Speaking of patients’ families, Templeton says the traditional emergency room in a hospital setting offers better availability of services. “A few examples of those would be a cafeteria or vending, clergy, patient advocates, case managers and interpreters.”
Templeton says another advantage to the traditional emergency department is that the response time from on-call specialists is likely to be faster.
“If patients require operative service or any specialized equipment not found at the standalone ED,” he says, “then that patient would have to be transferred to a main hospital campus to even receive that consultation even if that patient ultimately is discharged.”
If the goal of a hospital is to provide medical care to the community, Templeton contends, “the only reason to build a standalone ED instead of another hospital would be to save money … ultimately offering less services to the community by doing that.”
Matthews says freestanding emergency departments are required to meet the same criteria and standards as any other emergency department. “The goal is that if you came into the CMC-NorthEast emergency department or you came into the CMC Kannapolis standalone, it would be the same exact care,” he says.

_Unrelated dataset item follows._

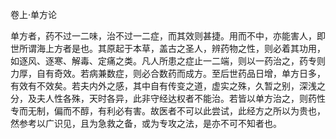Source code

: 卷上·单方论

单方者，药不过一二味，治不过一二症，而其效则甚捷。用而不中，亦能害人，即世所谓海上方者是也。其原起于本草，盖古之圣人，辨药物之性，则必着其功用，如逐风、逐寒、解毒、定痛之类。凡人所患之症止一二端，则以一药治之，药专则力厚，自有奇效。若病兼数症，则必合数药而成方。至后世药品日增，单方日多，有效有不效矣。若夫内外之感，其中自有传变之道，虚实之殊，久暂之别，深浅之分，及夫人性各殊，天时各异，此非守经达权者不能治。若皆以单方治之，则药性专而无制，偏而不醇，有利必有害。故医者不可以此尝试，此经方之所以为贵也，然参考以广识见，且为急救之备，或为专攻之法，是亦不可不知者也。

Templeton says another advantage to the traditional emergency department is the access to more extensive ancillary services such as pharmacy, radiology and laboratory.
“Pharmacy services is a big issue because each hospital has a pharmacy that is comprehensive and covers all the major categories of medication,” he says. “A standalone ED would usually have a pharmacy limited to the most common medications, and this is purely a logistics issue.”
Across the country, more and more freestanding emergency departments are being built. Matthews says he and other NorthEast physicians and officials plan to visit a freestanding department in Florida in the near future.
The concept is a way to provide emergency care at reduced cost. “The initiative for the past 20 years was to try to divert patients away from emergency departments,” he says. Today, “patients are coming in record numbers.”
Now the initiative is to try to offer emergency department treatment more efficiently and at less cost, Matthews says, which is what today’s healthcare consumers want and expect.
The state Division of Health Service Regulation has already granted approval for a freestanding emergency department in the southern end of Cabarrus County. The $20.2 million, 23,689-square-foot facility will be constructed in Harrisburg.
The certificate of need application calls for the Kannapolis facility to cost $17.2 million. The 23,973-square-foot facility would include 10 treatment bays, two observation beds, imaging (CT, ultrasound and X-ray) and laboratory and pharmacy operations to support emergency services.
As proposed, Rowan Regional Medical Center South would be located on Moose Road near the Interstate 85 intersection. The $107 million, full-service acute care hospital would include 50 beds, 42 of those medical surgical and eight observation.
In addition to a 24-hour emergency department with 12 treatment rooms, Rowan Regional South would include a four-bed intensive-care unit; four labor, delivery, recovery and post-partum maternity suites; three surgical operating rooms with an endoscopy suite; a wide range of imaging services; and full-service pharmacy and laboratory.